Carson, who is serving as as Honorary Chair of the Yes on H campaign and as a Davis voter, alleges that the statement submitted by opponents violates California Election Code Section 9295 because it contains “several statements that are objectively and verifiably false and/or misleading” about legally binding commitments and independent analyses for the project.

“Those analyses show that DiSC fully complies with the City of Davis General Plan, would improve area traffic conditions, and would fully offset greenhouse gas emissions to make it carbon neutral,” the campaign stated.

“All voters are of course entitled to their opinions, but Measure H opponents go beyond opinion to make provably false and misleading statements to try to mislead voters,” said Carson.

“There is already too much misinformation spreading in today’s politics. We want Davis voters to make their decision on Measure H based on the truth and facts. The ballot statement against Measure H includes so many falsehoods that we felt this action had to be taken so that voters are not potentially making decisions based on information that we can prove is inaccurate.”

The complaint names Alan Pryor, Michael Corbett, Stephen Wheeler, Darell Dickey, Juliette Beck and Roberta Millstein as respondents.

Carson is represented by Amber Maltie and Julia Botezatu of Nossaman, LLP.

According to the complaint several statements are “false and misleading” in violations of the California Elections Code and they are seeking judicial remedy.

Also named is City Clerk Zoe Mirabile and County Clerk/ Recorder Jesse Salinas.

The second sentence of the ballot statement states, “It still has overwhelming traffic and environmental problems, and it is still non-compliant with the City of Davis General Plan.”

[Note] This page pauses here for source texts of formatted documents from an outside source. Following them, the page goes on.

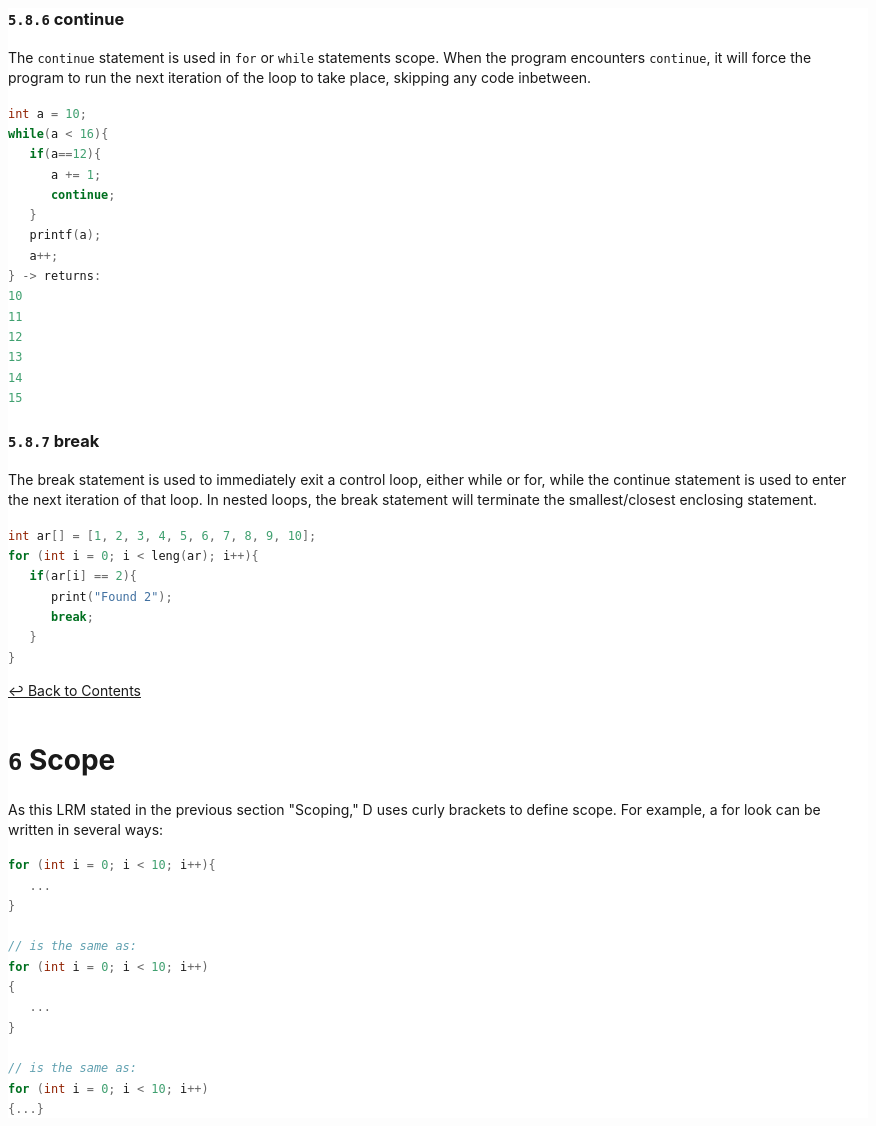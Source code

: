 ### `5.8.6` continue

The `continue` statement is used in `for` or `while` statements scope. When the program encounters `continue`, it will force the program to run the next iteration of the loop to take place, skipping any code inbetween.

```c
int a = 10;
while(a < 16){
   if(a==12){
      a += 1;
      continue;
   }
   printf(a);
   a++;
} -> returns:
10
11
12
13
14
15
```

### `5.8.7` break

The break statement is used to immediately exit a control loop, either while or for, while the continue statement is used to enter the next iteration of that loop. In nested loops, the break statement will terminate the smallest/closest enclosing statement.

```c
int ar[] = [1, 2, 3, 4, 5, 6, 7, 8, 9, 10];
for (int i = 0; i < leng(ar); i++){
   if(ar[i] == 2){
      print("Found 2");
      break;
   }
}
```

[↩️ Back to Contents](#0-contents)

# `6` Scope

As this LRM stated in the previous section "Scoping," D uses curly brackets to define scope. For example, a for look can be written in several ways:

```c
for (int i = 0; i < 10; i++){
   ...
}

// is the same as:
for (int i = 0; i < 10; i++)
{
   ...
}

// is the same as:
for (int i = 0; i < 10; i++)
{...}
```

According to the complaint, “This statement is in reference to DiSC 2022 and is partially objectively and verifiably false. Both Ordinance Nos. 2616 and 2617, adopted by the City Council as part of its approval of the project, made specific findings that the planned development is in conformity with the City General Plan.”

The resolution passed by council, states the intent to amend the city’s General Plan Land Use Element providing a “whereas” clause, “Whereas, the General Plan Amendment is appropriate in that it is compatible and consistent with existing General Plan policies.”

Therefore, “the court must delete the words “and it is still non-compliant with the City of Davis General Plan” from the Argument Against Measure H.”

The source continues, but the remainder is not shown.